Bombay in western India is now called Mumbai but this Indian restaurant perennial served predominantly in the UK can be made quite easily at home in place of jackets or chips.


bar Bombay Potatoes

Picture by Werner Van Peppen

Serves 4
 
Ingredients:

4 tbsp sunflower or rapeseed oil
1/4 tsp brown or black mustard seeds (rai)
1/2 tsp turmeric
1/4 tsp salt
400g fluffy potatoes, peeled, boiled and cut into 4 pieces
1/4 tsp chilli powder, chilli flakes or 3-4 dried red chillies

   
Method:  

Heat the pan on a medium setting and add the oil.
To check that the oil is hot enough, add a few mustard seeds. If they pop, the oil is ready. Then add the remainder of the mustard seeds.
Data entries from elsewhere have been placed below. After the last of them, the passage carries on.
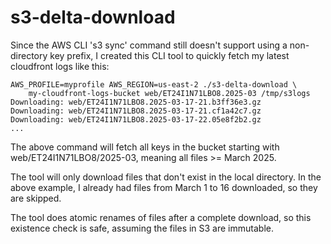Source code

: # s3-delta-download

Since the AWS CLI 's3 sync' command still doesn't support using a non-directory
key prefix, I created this CLI tool to quickly fetch my latest cloudfront logs like this:


    AWS_PROFILE=myprofile AWS_REGION=us-east-2 ./s3-delta-download \
        my-cloudfront-logs-bucket web/ET24I1N71LBO8.2025-03 /tmp/s3logs
    Downloading: web/ET24I1N71LBO8.2025-03-17-21.b3ff36e3.gz
    Downloading: web/ET24I1N71LBO8.2025-03-17-21.cf1a42c7.gz
    Downloading: web/ET24I1N71LBO8.2025-03-17-22.05e8f2b2.gz
    ...

The above command will fetch all keys in the bucket starting with
web/ET24I1N71LBO8/2025-03, meaning all files >= March 2025.

The tool will only download files that don't exist in the local directory. In
the above example, I already had files from March 1 to 16 downloaded, so they
are skipped.

The tool does atomic renames of files after a complete download, so this
existence check is safe, assuming the files in S3 are immutable.
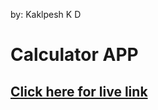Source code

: by: Kaklpesh K D

# Calculator APP

## [Click here for live link](https://kdjscalculator.netlify.app/)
Tip in the turmeric and salt. Mix well.

Fry the pungent mixture for about 30 seconds and then add the potatoes. Fry for about 4-5 minutes until the potatoes are smothered in seeds and appear to have crispy edges. They will look quite yellow in colour. Add the chilli powder, chilli flakes or chillies and mix well. Cover the pan and cook on a low heat for a few minutes more if necessary.

Serve immediately with pitta breads and a crisp green salad.